■ **WHAT YOU SHOULD DO**:
An exact transcription of all the data is required; the pictures are to be left out.

★ ★ ★

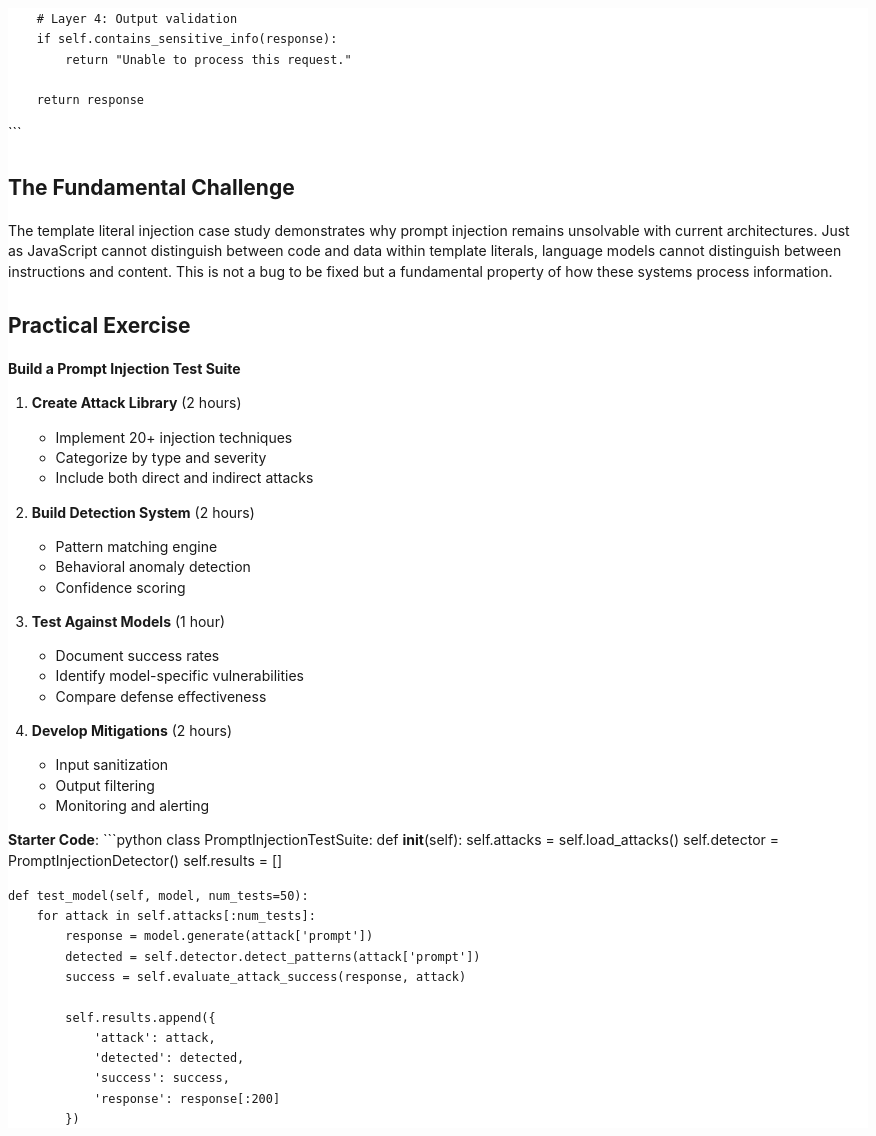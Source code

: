         # Layer 4: Output validation
        if self.contains_sensitive_info(response):
            return "Unable to process this request."
        
        return response
\`\`\`

## The Fundamental Challenge

The template literal injection case study demonstrates why prompt injection remains unsolvable with current architectures. Just as JavaScript cannot distinguish between code and data within template literals, language models cannot distinguish between instructions and content. This is not a bug to be fixed but a fundamental property of how these systems process information.

## Practical Exercise

**Build a Prompt Injection Test Suite**

1. **Create Attack Library** (2 hours)
   - Implement 20+ injection techniques
   - Categorize by type and severity
   - Include both direct and indirect attacks

2. **Build Detection System** (2 hours)
   - Pattern matching engine
   - Behavioral anomaly detection
   - Confidence scoring

3. **Test Against Models** (1 hour)
   - Document success rates
   - Identify model-specific vulnerabilities
   - Compare defense effectiveness

4. **Develop Mitigations** (2 hours)
   - Input sanitization
   - Output filtering
   - Monitoring and alerting

**Starter Code**:
\`\`\`python
class PromptInjectionTestSuite:
    def __init__(self):
        self.attacks = self.load_attacks()
        self.detector = PromptInjectionDetector()
        self.results = []
    
    def test_model(self, model, num_tests=50):
        for attack in self.attacks[:num_tests]:
            response = model.generate(attack['prompt'])
            detected = self.detector.detect_patterns(attack['prompt'])
            success = self.evaluate_attack_success(response, attack)
            
            self.results.append({
                'attack': attack,
                'detected': detected,
                'success': success,
                'response': response[:200]
            })
        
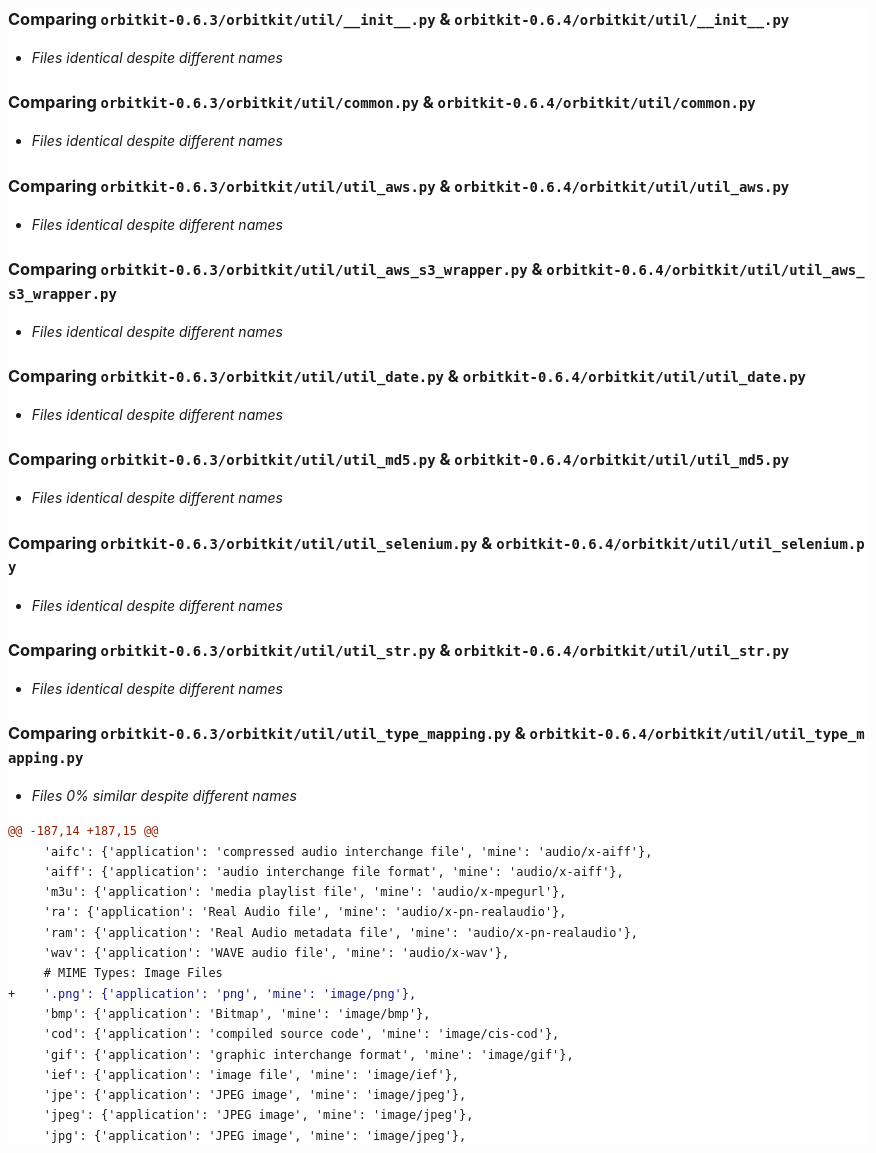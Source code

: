 ### Comparing `orbitkit-0.6.3/orbitkit/util/__init__.py` & `orbitkit-0.6.4/orbitkit/util/__init__.py`

 * *Files identical despite different names*

### Comparing `orbitkit-0.6.3/orbitkit/util/common.py` & `orbitkit-0.6.4/orbitkit/util/common.py`

 * *Files identical despite different names*

### Comparing `orbitkit-0.6.3/orbitkit/util/util_aws.py` & `orbitkit-0.6.4/orbitkit/util/util_aws.py`

 * *Files identical despite different names*

### Comparing `orbitkit-0.6.3/orbitkit/util/util_aws_s3_wrapper.py` & `orbitkit-0.6.4/orbitkit/util/util_aws_s3_wrapper.py`

 * *Files identical despite different names*

### Comparing `orbitkit-0.6.3/orbitkit/util/util_date.py` & `orbitkit-0.6.4/orbitkit/util/util_date.py`

 * *Files identical despite different names*

### Comparing `orbitkit-0.6.3/orbitkit/util/util_md5.py` & `orbitkit-0.6.4/orbitkit/util/util_md5.py`

 * *Files identical despite different names*

### Comparing `orbitkit-0.6.3/orbitkit/util/util_selenium.py` & `orbitkit-0.6.4/orbitkit/util/util_selenium.py`

 * *Files identical despite different names*

### Comparing `orbitkit-0.6.3/orbitkit/util/util_str.py` & `orbitkit-0.6.4/orbitkit/util/util_str.py`

 * *Files identical despite different names*

### Comparing `orbitkit-0.6.3/orbitkit/util/util_type_mapping.py` & `orbitkit-0.6.4/orbitkit/util/util_type_mapping.py`

 * *Files 0% similar despite different names*

```diff
@@ -187,14 +187,15 @@
     'aifc': {'application': 'compressed audio interchange file', 'mine': 'audio/x-aiff'},
     'aiff': {'application': 'audio interchange file format', 'mine': 'audio/x-aiff'},
     'm3u': {'application': 'media playlist file', 'mine': 'audio/x-mpegurl'},
     'ra': {'application': 'Real Audio file', 'mine': 'audio/x-pn-realaudio'},
     'ram': {'application': 'Real Audio metadata file', 'mine': 'audio/x-pn-realaudio'},
     'wav': {'application': 'WAVE audio file', 'mine': 'audio/x-wav'},
     # MIME Types: Image Files
+    '.png': {'application': 'png', 'mine': 'image/png'},
     'bmp': {'application': 'Bitmap', 'mine': 'image/bmp'},
     'cod': {'application': 'compiled source code', 'mine': 'image/cis-cod'},
     'gif': {'application': 'graphic interchange format', 'mine': 'image/gif'},
     'ief': {'application': 'image file', 'mine': 'image/ief'},
     'jpe': {'application': 'JPEG image', 'mine': 'image/jpeg'},
     'jpeg': {'application': 'JPEG image', 'mine': 'image/jpeg'},
     'jpg': {'application': 'JPEG image', 'mine': 'image/jpeg'},
```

★ ★ ★

■ **EXERCISE RESULT**:
Source code

:         # Layer 4: Output validation
        if self.contains_sensitive_info(response):
            return "Unable to process this request."
        
        return response
\`\`\`

## The Fundamental Challenge

The template literal injection case study demonstrates why prompt injection remains unsolvable with current architectures. Just as JavaScript cannot distinguish between code and data within template literals, language models cannot distinguish between instructions and content. This is not a bug to be fixed but a fundamental property of how these systems process information.

## Practical Exercise

**Build a Prompt Injection Test Suite**

1. **Create Attack Library** (2 hours)
   - Implement 20+ injection techniques
   - Categorize by type and severity
   - Include both direct and indirect attacks

2. **Build Detection System** (2 hours)
   - Pattern matching engine
   - Behavioral anomaly detection
   - Confidence scoring

3. **Test Against Models** (1 hour)
   - Document success rates
   - Identify model-specific vulnerabilities
   - Compare defense effectiveness

4. **Develop Mitigations** (2 hours)
   - Input sanitization
   - Output filtering
   - Monitoring and alerting

**Starter Code**:
\`\`\`python
class PromptInjectionTestSuite:
    def __init__(self):
        self.attacks = self.load_attacks()
        self.detector = PromptInjectionDetector()
        self.results = []
    
    def test_model(self, model, num_tests=50):
        for attack in self.attacks[:num_tests]:
            response = model.generate(attack['prompt'])
            detected = self.detector.detect_patterns(attack['prompt'])
            success = self.evaluate_attack_success(response, attack)
            
            self.results.append({
                'attack': attack,
                'detected': detected,
                'success': success,
                'response': response[:200]
            })
        
Source code

: ### Comparing `orbitkit-0.6.3/orbitkit/util/__init__.py` & `orbitkit-0.6.4/orbitkit/util/__init__.py`

 * *Files identical despite different names*

### Comparing `orbitkit-0.6.3/orbitkit/util/common.py` & `orbitkit-0.6.4/orbitkit/util/common.py`

 * *Files identical despite different names*

### Comparing `orbitkit-0.6.3/orbitkit/util/util_aws.py` & `orbitkit-0.6.4/orbitkit/util/util_aws.py`

 * *Files identical despite different names*

### Comparing `orbitkit-0.6.3/orbitkit/util/util_aws_s3_wrapper.py` & `orbitkit-0.6.4/orbitkit/util/util_aws_s3_wrapper.py`

 * *Files identical despite different names*

### Comparing `orbitkit-0.6.3/orbitkit/util/util_date.py` & `orbitkit-0.6.4/orbitkit/util/util_date.py`

 * *Files identical despite different names*

### Comparing `orbitkit-0.6.3/orbitkit/util/util_md5.py` & `orbitkit-0.6.4/orbitkit/util/util_md5.py`

 * *Files identical despite different names*

### Comparing `orbitkit-0.6.3/orbitkit/util/util_selenium.py` & `orbitkit-0.6.4/orbitkit/util/util_selenium.py`

 * *Files identical despite different names*

### Comparing `orbitkit-0.6.3/orbitkit/util/util_str.py` & `orbitkit-0.6.4/orbitkit/util/util_str.py`

 * *Files identical despite different names*

### Comparing `orbitkit-0.6.3/orbitkit/util/util_type_mapping.py` & `orbitkit-0.6.4/orbitkit/util/util_type_mapping.py`

 * *Files 0% similar despite different names*

```diff
@@ -187,14 +187,15 @@
     'aifc': {'application': 'compressed audio interchange file', 'mine': 'audio/x-aiff'},
     'aiff': {'application': 'audio interchange file format', 'mine': 'audio/x-aiff'},
     'm3u': {'application': 'media playlist file', 'mine': 'audio/x-mpegurl'},
     'ra': {'application': 'Real Audio file', 'mine': 'audio/x-pn-realaudio'},
     'ram': {'application': 'Real Audio metadata file', 'mine': 'audio/x-pn-realaudio'},
     'wav': {'application': 'WAVE audio file', 'mine': 'audio/x-wav'},
     # MIME Types: Image Files
+    '.png': {'application': 'png', 'mine': 'image/png'},
     'bmp': {'application': 'Bitmap', 'mine': 'image/bmp'},
     'cod': {'application': 'compiled source code', 'mine': 'image/cis-cod'},
     'gif': {'application': 'graphic interchange format', 'mine': 'image/gif'},
     'ief': {'application': 'image file', 'mine': 'image/ief'},
     'jpe': {'application': 'JPEG image', 'mine': 'image/jpeg'},
     'jpeg': {'application': 'JPEG image', 'mine': 'image/jpeg'},
     'jpg': {'application': 'JPEG image', 'mine': 'image/jpeg'},
```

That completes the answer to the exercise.